Set in Berlin between 1810 and 1811, Amour Fou is director Jessica Hausner’s seventh feature length film, which explores the final days in the life of the poet and writer Heinrich von Kleist as he seeks out a partner to accompany him in death.
Kleist is a young man who has lost all reason to live in a rapidly changing upper-class society that is spiralling out of control, almost through inertia, as opposed to chaos. However, rather than attempt to fight in desperation to preserve this lifestyle, where he is merely put on display to demonstrate the cultured facet of the German gentry, he strives instead to kill himself and challenge the notion that everybody dies alone. Hence, he chooses to execute this plan by proposing a suicide pact to any prospective female whom, were he not violently depressed, he might have taken in marriage if the world was not such a tediously choreographed series of shallow, looping events.
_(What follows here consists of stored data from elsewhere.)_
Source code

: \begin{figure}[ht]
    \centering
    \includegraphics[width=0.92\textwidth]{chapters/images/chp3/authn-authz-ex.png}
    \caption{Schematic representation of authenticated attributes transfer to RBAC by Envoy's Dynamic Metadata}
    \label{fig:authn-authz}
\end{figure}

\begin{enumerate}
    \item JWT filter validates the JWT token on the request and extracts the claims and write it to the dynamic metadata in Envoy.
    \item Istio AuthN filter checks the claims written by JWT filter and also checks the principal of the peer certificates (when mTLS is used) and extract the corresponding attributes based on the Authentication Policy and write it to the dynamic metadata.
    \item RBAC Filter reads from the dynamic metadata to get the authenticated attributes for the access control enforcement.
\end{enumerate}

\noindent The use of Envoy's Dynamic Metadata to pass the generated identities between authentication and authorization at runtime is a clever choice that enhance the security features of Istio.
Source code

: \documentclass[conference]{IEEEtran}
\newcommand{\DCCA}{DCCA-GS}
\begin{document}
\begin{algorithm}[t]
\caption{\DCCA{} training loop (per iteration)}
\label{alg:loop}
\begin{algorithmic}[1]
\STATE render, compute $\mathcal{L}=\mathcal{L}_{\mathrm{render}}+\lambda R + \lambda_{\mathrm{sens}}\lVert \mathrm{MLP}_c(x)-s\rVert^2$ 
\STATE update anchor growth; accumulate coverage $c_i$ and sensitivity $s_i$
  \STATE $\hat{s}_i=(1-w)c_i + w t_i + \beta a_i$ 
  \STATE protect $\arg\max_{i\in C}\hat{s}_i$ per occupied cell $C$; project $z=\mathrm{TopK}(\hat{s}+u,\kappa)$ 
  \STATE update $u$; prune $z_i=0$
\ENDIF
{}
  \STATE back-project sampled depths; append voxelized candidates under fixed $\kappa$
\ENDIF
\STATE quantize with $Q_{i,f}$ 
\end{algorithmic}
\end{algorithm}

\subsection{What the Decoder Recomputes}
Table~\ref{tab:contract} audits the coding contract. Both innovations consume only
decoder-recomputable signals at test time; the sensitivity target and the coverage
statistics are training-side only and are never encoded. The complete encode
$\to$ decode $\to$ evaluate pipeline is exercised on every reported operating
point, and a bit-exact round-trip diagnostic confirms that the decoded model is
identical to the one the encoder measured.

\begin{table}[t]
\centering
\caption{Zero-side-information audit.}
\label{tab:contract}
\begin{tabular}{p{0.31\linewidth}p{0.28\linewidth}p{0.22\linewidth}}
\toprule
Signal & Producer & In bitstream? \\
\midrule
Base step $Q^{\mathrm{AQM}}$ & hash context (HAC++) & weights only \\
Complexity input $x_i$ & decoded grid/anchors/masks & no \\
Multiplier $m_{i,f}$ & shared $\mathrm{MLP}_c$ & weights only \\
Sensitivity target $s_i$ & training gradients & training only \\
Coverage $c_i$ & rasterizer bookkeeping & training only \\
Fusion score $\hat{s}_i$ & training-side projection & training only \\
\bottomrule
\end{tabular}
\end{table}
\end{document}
Understandably, one may find it immensely difficult to fathom empathising with such a nihilistic character, but to the filmmaker’s credit, Hausner has managed to explain and effectively justify Kleist’s motives by putting on show the absolute aimlessness of the world that he silently despises. Shot like a series of near-motionless Georges Seurat paintings, with dialogue or music dubbed in afterwards, many of the main characters present are intentionally two-dimensional faceless figures, existing almost for the sake of occupying space. The colours, sights and music are all beautiful, but there is nothing else to hold onto. Kleist serves as a reminder of this bleak fact, as he looms despondently over each scene like a shadow, or an even more chilling version of the Kaonashi spirit from Hayao Miyazaki’s Spirited Away (2001).
Hausner is intentionally pushing the viewer into sympathising with a frighteningly morbid antagonist, to such a point that it is unsettling upon reflection. She refuses to offer any substantial protagonist, but rather empty humans with no future worth salvaging. In fact, there is much here, in terms of style and story, which reminds me of the psychopathic traits that defined Only God Forgives (2013). However, despite being a bloodless affair, Amour Fou is no easier a ride to take due to its unapologetically nihilistic attitude that will split opinions as it slowly sinks into the abyss.